Saved entries
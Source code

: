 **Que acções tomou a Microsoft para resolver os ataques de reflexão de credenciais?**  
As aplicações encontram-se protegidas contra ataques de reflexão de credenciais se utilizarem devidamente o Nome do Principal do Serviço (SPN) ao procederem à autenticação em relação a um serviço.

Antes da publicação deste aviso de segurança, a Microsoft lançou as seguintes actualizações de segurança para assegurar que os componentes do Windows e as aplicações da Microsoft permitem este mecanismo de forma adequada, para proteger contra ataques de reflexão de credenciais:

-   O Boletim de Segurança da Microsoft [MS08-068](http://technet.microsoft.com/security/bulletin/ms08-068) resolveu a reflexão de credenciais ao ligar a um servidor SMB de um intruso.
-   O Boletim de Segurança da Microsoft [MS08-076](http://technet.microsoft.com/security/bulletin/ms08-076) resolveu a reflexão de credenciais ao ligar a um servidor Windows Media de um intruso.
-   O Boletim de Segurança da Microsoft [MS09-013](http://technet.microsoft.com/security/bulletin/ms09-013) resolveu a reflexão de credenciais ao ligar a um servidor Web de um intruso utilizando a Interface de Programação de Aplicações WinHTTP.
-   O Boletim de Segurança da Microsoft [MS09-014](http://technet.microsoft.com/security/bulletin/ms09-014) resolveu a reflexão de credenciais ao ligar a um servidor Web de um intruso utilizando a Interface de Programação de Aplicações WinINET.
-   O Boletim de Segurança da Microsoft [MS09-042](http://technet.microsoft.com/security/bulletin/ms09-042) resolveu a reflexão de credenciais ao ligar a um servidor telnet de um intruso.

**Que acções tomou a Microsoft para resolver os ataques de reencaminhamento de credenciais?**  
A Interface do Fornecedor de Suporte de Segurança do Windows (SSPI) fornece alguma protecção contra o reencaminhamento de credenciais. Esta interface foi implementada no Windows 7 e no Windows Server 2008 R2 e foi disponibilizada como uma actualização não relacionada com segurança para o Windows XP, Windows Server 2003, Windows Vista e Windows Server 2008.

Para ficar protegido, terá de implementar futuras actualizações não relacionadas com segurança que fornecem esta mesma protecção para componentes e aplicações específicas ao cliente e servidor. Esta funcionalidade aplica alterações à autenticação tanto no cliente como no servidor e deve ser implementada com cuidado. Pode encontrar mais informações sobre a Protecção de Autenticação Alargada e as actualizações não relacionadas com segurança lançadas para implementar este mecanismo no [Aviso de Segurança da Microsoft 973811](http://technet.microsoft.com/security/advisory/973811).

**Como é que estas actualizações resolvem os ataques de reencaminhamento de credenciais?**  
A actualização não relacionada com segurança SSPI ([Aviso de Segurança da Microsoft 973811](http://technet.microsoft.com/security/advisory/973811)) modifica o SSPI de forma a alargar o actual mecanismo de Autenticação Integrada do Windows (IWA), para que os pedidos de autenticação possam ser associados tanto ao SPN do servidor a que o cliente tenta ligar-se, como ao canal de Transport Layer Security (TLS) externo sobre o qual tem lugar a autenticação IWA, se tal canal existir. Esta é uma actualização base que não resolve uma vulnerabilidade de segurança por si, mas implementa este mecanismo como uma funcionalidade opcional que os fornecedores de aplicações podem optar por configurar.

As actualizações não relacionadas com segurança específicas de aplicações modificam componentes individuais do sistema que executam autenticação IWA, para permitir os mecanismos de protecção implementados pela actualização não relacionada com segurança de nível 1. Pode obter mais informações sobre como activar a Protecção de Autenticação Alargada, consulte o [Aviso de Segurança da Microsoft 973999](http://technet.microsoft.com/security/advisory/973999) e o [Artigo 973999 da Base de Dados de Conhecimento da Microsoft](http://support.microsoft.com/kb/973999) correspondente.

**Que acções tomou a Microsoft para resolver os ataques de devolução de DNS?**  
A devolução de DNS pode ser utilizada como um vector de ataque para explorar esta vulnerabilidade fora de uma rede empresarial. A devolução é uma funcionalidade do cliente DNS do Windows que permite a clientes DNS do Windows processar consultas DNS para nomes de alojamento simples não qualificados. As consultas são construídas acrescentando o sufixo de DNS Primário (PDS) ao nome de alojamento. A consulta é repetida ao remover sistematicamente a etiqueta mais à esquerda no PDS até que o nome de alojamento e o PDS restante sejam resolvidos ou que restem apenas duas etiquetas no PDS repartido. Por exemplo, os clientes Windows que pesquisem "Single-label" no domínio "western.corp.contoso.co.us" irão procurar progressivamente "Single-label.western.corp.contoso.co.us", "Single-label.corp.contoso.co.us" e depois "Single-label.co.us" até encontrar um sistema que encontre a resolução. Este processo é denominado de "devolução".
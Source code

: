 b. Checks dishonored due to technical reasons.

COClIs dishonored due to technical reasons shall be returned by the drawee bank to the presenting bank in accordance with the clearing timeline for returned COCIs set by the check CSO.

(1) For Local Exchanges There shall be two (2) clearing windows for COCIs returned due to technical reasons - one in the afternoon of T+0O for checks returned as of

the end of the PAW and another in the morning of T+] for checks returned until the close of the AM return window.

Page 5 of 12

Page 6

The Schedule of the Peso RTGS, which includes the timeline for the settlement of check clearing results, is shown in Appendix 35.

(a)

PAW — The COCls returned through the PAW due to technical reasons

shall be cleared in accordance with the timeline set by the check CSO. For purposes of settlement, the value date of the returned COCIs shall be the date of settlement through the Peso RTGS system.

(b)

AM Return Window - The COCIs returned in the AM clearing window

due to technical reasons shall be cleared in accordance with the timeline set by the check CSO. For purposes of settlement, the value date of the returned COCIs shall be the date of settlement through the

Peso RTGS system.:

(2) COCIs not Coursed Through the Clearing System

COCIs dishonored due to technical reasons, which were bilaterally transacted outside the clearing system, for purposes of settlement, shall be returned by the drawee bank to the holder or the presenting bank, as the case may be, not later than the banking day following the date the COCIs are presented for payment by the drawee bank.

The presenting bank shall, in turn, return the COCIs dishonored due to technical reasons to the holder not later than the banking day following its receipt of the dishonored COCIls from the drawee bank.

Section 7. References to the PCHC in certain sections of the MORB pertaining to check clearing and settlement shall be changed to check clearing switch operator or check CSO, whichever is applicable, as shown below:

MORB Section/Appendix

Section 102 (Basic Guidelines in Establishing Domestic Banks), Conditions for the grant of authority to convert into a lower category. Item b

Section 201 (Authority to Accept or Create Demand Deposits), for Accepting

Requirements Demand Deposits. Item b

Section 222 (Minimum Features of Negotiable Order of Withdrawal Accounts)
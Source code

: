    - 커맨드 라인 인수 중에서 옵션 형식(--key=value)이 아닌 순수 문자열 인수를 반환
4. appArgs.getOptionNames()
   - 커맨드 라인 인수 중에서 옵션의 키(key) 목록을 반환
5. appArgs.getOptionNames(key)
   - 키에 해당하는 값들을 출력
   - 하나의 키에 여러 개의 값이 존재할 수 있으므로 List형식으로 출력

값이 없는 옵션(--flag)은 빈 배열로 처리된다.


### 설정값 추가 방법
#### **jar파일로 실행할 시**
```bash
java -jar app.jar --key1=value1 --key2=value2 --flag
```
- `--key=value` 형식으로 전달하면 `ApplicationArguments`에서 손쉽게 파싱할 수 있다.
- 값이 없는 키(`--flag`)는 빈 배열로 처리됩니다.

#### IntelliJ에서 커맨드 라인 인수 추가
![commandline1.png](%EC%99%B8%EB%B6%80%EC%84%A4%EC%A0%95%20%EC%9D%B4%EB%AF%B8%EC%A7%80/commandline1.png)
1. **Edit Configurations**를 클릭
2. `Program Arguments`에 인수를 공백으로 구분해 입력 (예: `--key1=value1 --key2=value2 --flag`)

__What to do__
Output an exact copy of each record.

__Output below__
Source code

: **Que acções tomou a Microsoft para resolver os ataques de reflexão de credenciais?**  
As aplicações encontram-se protegidas contra ataques de reflexão de credenciais se utilizarem devidamente o Nome do Principal do Serviço (SPN) ao procederem à autenticação em relação a um serviço.

Antes da publicação deste aviso de segurança, a Microsoft lançou as seguintes actualizações de segurança para assegurar que os componentes do Windows e as aplicações da Microsoft permitem este mecanismo de forma adequada, para proteger contra ataques de reflexão de credenciais:

-   O Boletim de Segurança da Microsoft [MS08-068](http://technet.microsoft.com/security/bulletin/ms08-068) resolveu a reflexão de credenciais ao ligar a um servidor SMB de um intruso.
-   O Boletim de Segurança da Microsoft [MS08-076](http://technet.microsoft.com/security/bulletin/ms08-076) resolveu a reflexão de credenciais ao ligar a um servidor Windows Media de um intruso.
-   O Boletim de Segurança da Microsoft [MS09-013](http://technet.microsoft.com/security/bulletin/ms09-013) resolveu a reflexão de credenciais ao ligar a um servidor Web de um intruso utilizando a Interface de Programação de Aplicações WinHTTP.
-   O Boletim de Segurança da Microsoft [MS09-014](http://technet.microsoft.com/security/bulletin/ms09-014) resolveu a reflexão de credenciais ao ligar a um servidor Web de um intruso utilizando a Interface de Programação de Aplicações WinINET.
-   O Boletim de Segurança da Microsoft [MS09-042](http://technet.microsoft.com/security/bulletin/ms09-042) resolveu a reflexão de credenciais ao ligar a um servidor telnet de um intruso.

**Que acções tomou a Microsoft para resolver os ataques de reencaminhamento de credenciais?**  
A Interface do Fornecedor de Suporte de Segurança do Windows (SSPI) fornece alguma protecção contra o reencaminhamento de credenciais. Esta interface foi implementada no Windows 7 e no Windows Server 2008 R2 e foi disponibilizada como uma actualização não relacionada com segurança para o Windows XP, Windows Server 2003, Windows Vista e Windows Server 2008.

Para ficar protegido, terá de implementar futuras actualizações não relacionadas com segurança que fornecem esta mesma protecção para componentes e aplicações específicas ao cliente e servidor. Esta funcionalidade aplica alterações à autenticação tanto no cliente como no servidor e deve ser implementada com cuidado. Pode encontrar mais informações sobre a Protecção de Autenticação Alargada e as actualizações não relacionadas com segurança lançadas para implementar este mecanismo no [Aviso de Segurança da Microsoft 973811](http://technet.microsoft.com/security/advisory/973811).

**Como é que estas actualizações resolvem os ataques de reencaminhamento de credenciais?**  
A actualização não relacionada com segurança SSPI ([Aviso de Segurança da Microsoft 973811](http://technet.microsoft.com/security/advisory/973811)) modifica o SSPI de forma a alargar o actual mecanismo de Autenticação Integrada do Windows (IWA), para que os pedidos de autenticação possam ser associados tanto ao SPN do servidor a que o cliente tenta ligar-se, como ao canal de Transport Layer Security (TLS) externo sobre o qual tem lugar a autenticação IWA, se tal canal existir. Esta é uma actualização base que não resolve uma vulnerabilidade de segurança por si, mas implementa este mecanismo como uma funcionalidade opcional que os fornecedores de aplicações podem optar por configurar.

As actualizações não relacionadas com segurança específicas de aplicações modificam componentes individuais do sistema que executam autenticação IWA, para permitir os mecanismos de protecção implementados pela actualização não relacionada com segurança de nível 1. Pode obter mais informações sobre como activar a Protecção de Autenticação Alargada, consulte o [Aviso de Segurança da Microsoft 973999](http://technet.microsoft.com/security/advisory/973999) e o [Artigo 973999 da Base de Dados de Conhecimento da Microsoft](http://support.microsoft.com/kb/973999) correspondente.

**Que acções tomou a Microsoft para resolver os ataques de devolução de DNS?**  
A devolução de DNS pode ser utilizada como um vector de ataque para explorar esta vulnerabilidade fora de uma rede empresarial. A devolução é uma funcionalidade do cliente DNS do Windows que permite a clientes DNS do Windows processar consultas DNS para nomes de alojamento simples não qualificados. As consultas são construídas acrescentando o sufixo de DNS Primário (PDS) ao nome de alojamento. A consulta é repetida ao remover sistematicamente a etiqueta mais à esquerda no PDS até que o nome de alojamento e o PDS restante sejam resolvidos ou que restem apenas duas etiquetas no PDS repartido. Por exemplo, os clientes Windows que pesquisem "Single-label" no domínio "western.corp.contoso.co.us" irão procurar progressivamente "Single-label.western.corp.contoso.co.us", "Single-label.corp.contoso.co.us" e depois "Single-label.co.us" até encontrar um sistema que encontre a resolução. Este processo é denominado de "devolução".
Source code

: b. Checks dishonored due to technical reasons.

COClIs dishonored due to technical reasons shall be returned by the drawee bank to the presenting bank in accordance with the clearing timeline for returned COCIs set by the check CSO.

(1) For Local Exchanges There shall be two (2) clearing windows for COCIs returned due to technical reasons - one in the afternoon of T+0O for checks returned as of

the end of the PAW and another in the morning of T+] for checks returned until the close of the AM return window.

Page 5 of 12

Page 6

The Schedule of the Peso RTGS, which includes the timeline for the settlement of check clearing results, is shown in Appendix 35.

(a)

PAW — The COCls returned through the PAW due to technical reasons

shall be cleared in accordance with the timeline set by the check CSO. For purposes of settlement, the value date of the returned COCIs shall be the date of settlement through the Peso RTGS system.

(b)

AM Return Window - The COCIs returned in the AM clearing window

due to technical reasons shall be cleared in accordance with the timeline set by the check CSO. For purposes of settlement, the value date of the returned COCIs shall be the date of settlement through the

Peso RTGS system.:

(2) COCIs not Coursed Through the Clearing System

COCIs dishonored due to technical reasons, which were bilaterally transacted outside the clearing system, for purposes of settlement, shall be returned by the drawee bank to the holder or the presenting bank, as the case may be, not later than the banking day following the date the COCIs are presented for payment by the drawee bank.

The presenting bank shall, in turn, return the COCIs dishonored due to technical reasons to the holder not later than the banking day following its receipt of the dishonored COCIls from the drawee bank.

Section 7. References to the PCHC in certain sections of the MORB pertaining to check clearing and settlement shall be changed to check clearing switch operator or check CSO, whichever is applicable, as shown below:

MORB Section/Appendix

Section 102 (Basic Guidelines in Establishing Domestic Banks), Conditions for the grant of authority to convert into a lower category. Item b

Section 201 (Authority to Accept or Create Demand Deposits), for Accepting

Requirements Demand Deposits. Item b

Section 222 (Minimum Features of Negotiable Order of Withdrawal Accounts)
Source code

:    - 커맨드 라인 인수 중에서 옵션 형식(--key=value)이 아닌 순수 문자열 인수를 반환
4. appArgs.getOptionNames()
   - 커맨드 라인 인수 중에서 옵션의 키(key) 목록을 반환
5. appArgs.getOptionNames(key)
   - 키에 해당하는 값들을 출력
   - 하나의 키에 여러 개의 값이 존재할 수 있으므로 List형식으로 출력

값이 없는 옵션(--flag)은 빈 배열로 처리된다.


### 설정값 추가 방법
#### **jar파일로 실행할 시**
```bash
java -jar app.jar --key1=value1 --key2=value2 --flag
```
- `--key=value` 형식으로 전달하면 `ApplicationArguments`에서 손쉽게 파싱할 수 있다.
- 값이 없는 키(`--flag`)는 빈 배열로 처리됩니다.

#### IntelliJ에서 커맨드 라인 인수 추가
![commandline1.png](%EC%99%B8%EB%B6%80%EC%84%A4%EC%A0%95%20%EC%9D%B4%EB%AF%B8%EC%A7%80/commandline1.png)
1. **Edit Configurations**를 클릭
2. `Program Arguments`에 인수를 공백으로 구분해 입력 (예: `--key1=value1 --key2=value2 --flag`)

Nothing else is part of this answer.